The links above, in combination with my snippet, should get you through creating an attachment and handling CRUD for an attachment and its parent model from a single view. Now comes the Windows quirkiness. Not knowing to expect these Attachment_Fu quirks and then having to root out the cause of the behavior took up a lot of time. It turns out that most of I found that most of the quirks are documented in some way, shape, or form. I’ve pulled together a list of the quirks as well as some best practice workarounds.

  • When running Attachment_Fu on Windows, the most commonly accounted problem is the “Size Is Not Included In List” validation error. It appears that no amount of fixing in the Ruby code is going to help here since it appears to be a Windows file system issue. The workaround is really simple, just add a wait x statement before your attachment processing and things will be golden. The x (which denotes seconds) time will vary based upon the size of the attachments you are processing. Bigger attachments require more of a wait. Also, be sure to comment this code out in production since this is a Windows only issue.

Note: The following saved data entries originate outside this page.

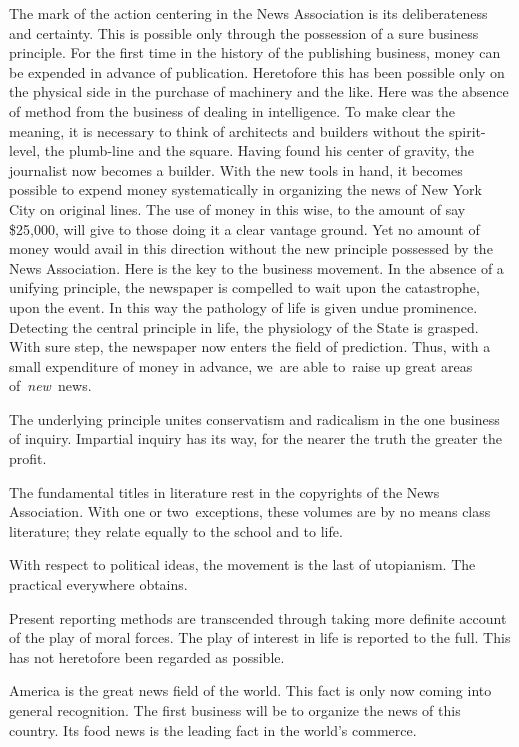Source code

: \documentclass[twoside,symmetric,nobib,justified]{tufte-book}
\begin{document}
The mark of the action centering in the News Association is its
deliberateness and certainty. This is possible only through the
possession of a sure business principle. For the first time in the
history of the publishing business, money can be expended in advance of
publication. Heretofore this has been possible only on the physical side
in the purchase of machinery and the like. Here was the absence of
method from the business of dealing in intelligence. To make clear the
meaning, it is necessary to think of architects and builders without the
spirit-level, the plumb-line and the square. Having found his center of
gravity, the journalist now becomes a builder. With the new tools in
hand, it becomes possible to expend money systematically in organizing
the news of New York City on original lines. The use of money in this
wise, to the amount of say \$25,000, will give to those doing it a clear
vantage ground. Yet no amount of money would avail in this direction
without the new principle possessed by the News Association. Here is the
key to the business movement. In the absence of a unifying principle,
the newspaper is compelled to wait upon the catastrophe, upon the event.
In this way the pathology of life is given undue prominence. Detecting
the central principle in life, the physiology of the State is grasped.
With sure step, the newspaper now enters the field of prediction. Thus,
with a small expenditure of money in advance, we~are able to~raise up
great areas of~\emph{new~}news.~

The underlying principle unites conservatism and radicalism in the one
business of inquiry. Impartial inquiry has its way, for the nearer the
truth the greater the profit.~

The fundamental titles in literature rest in the copyrights of the News
Association. With one or two~exceptions, these volumes are by no means
class literature; they relate equally to the school and to life.~

\enlargethispage{\baselineskip}

With respect to political ideas, the movement is the last of utopianism.
The practical everywhere obtains.~

Present reporting methods are transcended through taking more definite
account of the play of moral forces. The play of interest in life is
reported to the full. This has not heretofore been regarded as
possible.~

America is the great news field of the world. This fact is only now
coming into general recognition. The first business will be to organize
the news of this country. Its food news is the leading fact in the
world's commerce.~
\end{document}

    7/19/2007 Update – Rick suggested using RUBY_PLATFORM to determine if the wait should be invoked. I tested this and it worked as suggested

  • When you invoke the destroy method on your attachment using Attachment_Fu on Windows, your models reference to the attachment will be deleted but the physical attachments themselves will not be deleted if you have persisted them to the file system. If you look at the Attachment_Fu source code or your log files, you’ll see that Attachment_Fu assumes that you are using a UNIX-based system and executes UNIX commands like rm to remove these files. These commands will obviously not work in a Windows environment, leaving you with a bunch of zombie files. This should not be a problem if you use a database or S3 persistence mechanism since these mechanisms are independent of the operating system.

    7/19/2007 Update – Rick corrected me. He is indeed calling the OS safe FileUtils.rm in the file system backend. It still isn’t working though – at least on my machine.

  • My last Windows specific quirk is actually an Internet Explorer issue. If your attachments are images, you may have problems with uploading JPEG’s using the default Attachment_Fu plugin. From what I’ve been able to determine, if you upload a JPEG from IE with a file extension of .JPEG, IE will set the MIME type to image/pjpeg for a progressive JPEG. However, if the image extension is simply .jpg, IE will set the MIME type to image/jpg. This MIME type, however, is not included in the default list of content types accepted by Attachment_Fu. My suggestion is to add this type to the list in the source code until Rick can get around to modifying the source.

    7/19/2007 Update – The MIME type was added to source. For reference, Rick suggested that this could have been done without changing the source simply by adding Technoweenie::AttachmentFu.content_types << ‘image/jpg

The last quirk for my post should be meaningful to all of those using Capistrano, the Rails migration utility. Capistrano manages versions of the application for rollforward / rollback by creating symlinks to previous versions of an application and deploying the most recent version of your entire application tree from your version control system (e.g. Subversion). However, since it’s very unlikely that you are storing all of the attachments for your application under version control, the attachments will be unlinked and no longer available when you migrate a new version of your application to production. To get around this issue, the solution proposed here creates a separate physical directory for the attachments outside of your application’s directory and then updates a symlink from your application’s attachment directory to the separate physical directory every time you migrate.